Читать книгу Soul Rescuers: A 21st century guide to the spirit world - Natalia O’Sullivan - Страница 22
SOUL MIDWIFE
ОглавлениеClaire Proust is a soul midwife who has also helped many souls cross the boundary between life and death. She compares the process to the labour pains of birth and as a soul midwife provides the practical, emotional and spiritual support for the dying and their families, helping them to face the forces of death with calmness, openness and strength.

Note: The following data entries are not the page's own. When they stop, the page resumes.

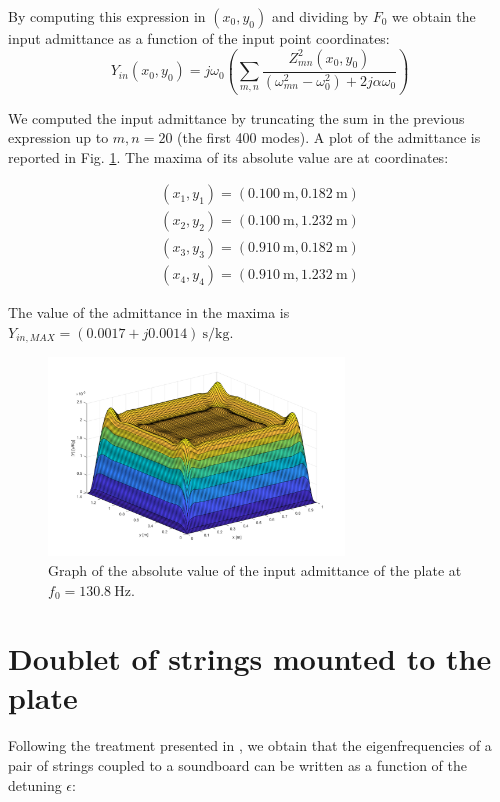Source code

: \documentclass[a4paper]{article}
\begin{document}
By computing this expression in $(x_0, y_0)$ and dividing by $F_0$ we obtain the input admittance as a function of the input point coordinates:
$$ Y_{in}(x_0, y_0) =  j\omega_0 \left( \sum_{m,n} \frac{Z_{mn}^2(x_0, y_0)}{(\omega_{mn}^2 - \omega_0^2) + 2j\alpha \omega_0} \right)$$

We computed the input admittance by truncating the sum in the previous expression up to $m, n = 20$ (the first 400 modes). A plot of the admittance is reported in Fig. \ref{fig:adm}. The maxima of its absolute value are at coordinates:

\begin{align*}
	(x_1, y_1) = (\SI{0.100}{\metre}, \SI{0.182}{\meter}) \\
	(x_2, y_2) = (\SI{0.100}{\metre}, \SI{1.232}{\meter}) \\
	(x_3, y_3) = (\SI{0.910}{\metre}, \SI{0.182}{\meter}) \\
	(x_4, y_4) = (\SI{0.910}{\metre}, \SI{1.232}{\meter})
\end{align*}

The value of the admittance in the maxima is $Y_{in, MAX} = (0.0017 + j0.0014)~\si{\second\per\kilogram}$.

\begin{figure}[h]
	\centering
	\includegraphics[width=0.7\textwidth]{admittance.png}
	\caption{Graph of the absolute value of the input admittance of the plate at $f_0 = \SI{130.8}{\hertz}$.}
	\label{fig:adm}
\end{figure}

\section{Doublet of strings mounted to the plate}

Following the treatment presented in \cite{chker}, we obtain that the eigenfrequencies of a pair of strings coupled to a soundboard can be written as a function of the detuning $\epsilon$:
\end{document}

As a former nurse, she found that almost all the deaths which she experienced in hospitals were deeply traumatic, thanks to the overwhelming fear of death which often results in unnecessary and invasive surgery and little compassionate preparation for the dying. For seven years she virtually single-handedly ran The Voyager Trust, which pioneered the provision of the holistic and noninvasive care for the dying and bereavement counselling for the families. She believes that the taboo around death in the West is so overwhelming that most people are paralysed by it and yet she found that with simple honesty and compassion most people are able to quite quickly overcome their fears of both their own dying and the deaths of those around them, becoming instead empowered by the experience.
Clare advocates that each person must be given the space and the time to die as they want to die. Each death is unique and, as with labour and birth, each person needs to be allowed to die in their own way.

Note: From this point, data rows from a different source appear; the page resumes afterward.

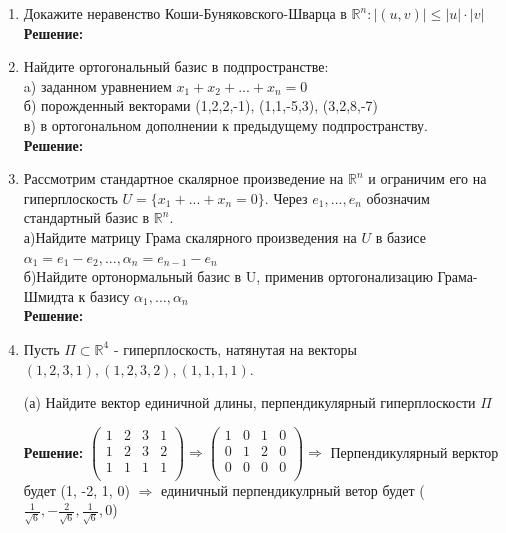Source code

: \documentclass[]{book}
\theoremstyle{definition}
\newcommand{\bb}[1]{\mathbb{#1}}
\renewcommand{\leq}{\leqslant}
\begin{document}
\begin{enumerate}[resume]
\item Докажите неравенство Коши-Буняковского-Шварца в $\bb{R}^{n}: |(u,v)| \leq|u|\cdot|v|$\\
\textbf{Решение:}


\item Найдите ортогональный базис в подпространстве:\\
a) заданном уравнением $ x_1 + x_2+ ... + x_n =0$\\
б) порожденный векторами (1,2,2,-1), (1,1,-5,3), (3,2,8,-7)\\
в) в ортогональном дополнении к предыдущему подпространству.\\
\textbf{Решение:}

\item Рассмотрим стандартное скалярное произведение на $\bb{R}^{n}$ и ограничим его на гиперплоскость $U = \{x_1+...+x_n = 0\}$. Через $e_1,..., e_n$ обозначим стандартный базис в  $\bb{R}^{n}$.\\
а)Найдите матрицу Грама скалярного произведения на $U$ в базисе ${\alpha}_{1}= e_1-e_2, ...,{\alpha}_{n}= e_{n-1}-e_{n} $\\
б)Найдите ортонормальный базис в U, применив ортогонализацию Грама-Шмидта к базису ${\alpha}_{1},...,{\alpha}_{n}$\\
\textbf{Решение:}



\item Пусть $\Pi \subset \bb{R}^4$ - гиперплоскость, натянутая на векторы $(1,2,3,1), (1,2,3,2), (1,1,1,1)$.

(а) Найдите вектор единичной длины, перпендикулярный гиперплоскости $\Pi$

\textbf{Решение:}
$\begin{pmatrix}
1  &  2  &  3  &  1 \\
1  &  2  &  3  &  2 \\
1  &  1  &  1  &  1 \\
\end{pmatrix} \Rightarrow \begin{pmatrix}
1  &  0  &  1  &  0 \\
0  &  1  &  2  &  0 \\
0  &  0  &  0  &  0 \\
\end{pmatrix} \Rightarrow $ Перпендикулярный верктор будет (1, -2, 1, 0) $\Rightarrow$ единичный перпендикулрный ветор будет ($\frac{1}{\sqrt{6}}, {-}\frac{2}{\sqrt{6}}, \frac{1}{\sqrt{6}}, 0$)


\end{enumerate}
\end{document}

She describes an incident in one hospital where she was working a night shift which almost restored her faith in the medical profession’s emotional ability to cope with death. An old man was gasping his last breaths. He had lung cancer and was confused and coughing phlegm. He kept calling out a woman’s name and became distressed when she did not appear. One of the doctors on the ward decided to take action. He climbed into bed with the old man and held him in his arms. The old man said, ‘Kiss me,’ and without hesitation, the doctor kissed him and continued to hold him until he died very peacefully. Some of the staff criticized the doctor’s behaviour, but for Clare it was a wonderful lesson in compassion and humility. ‘The world did not end when meaningful physical contact was made with a patient. What did happen was that a tired, ill, confused and sad person was soothed and died in love.’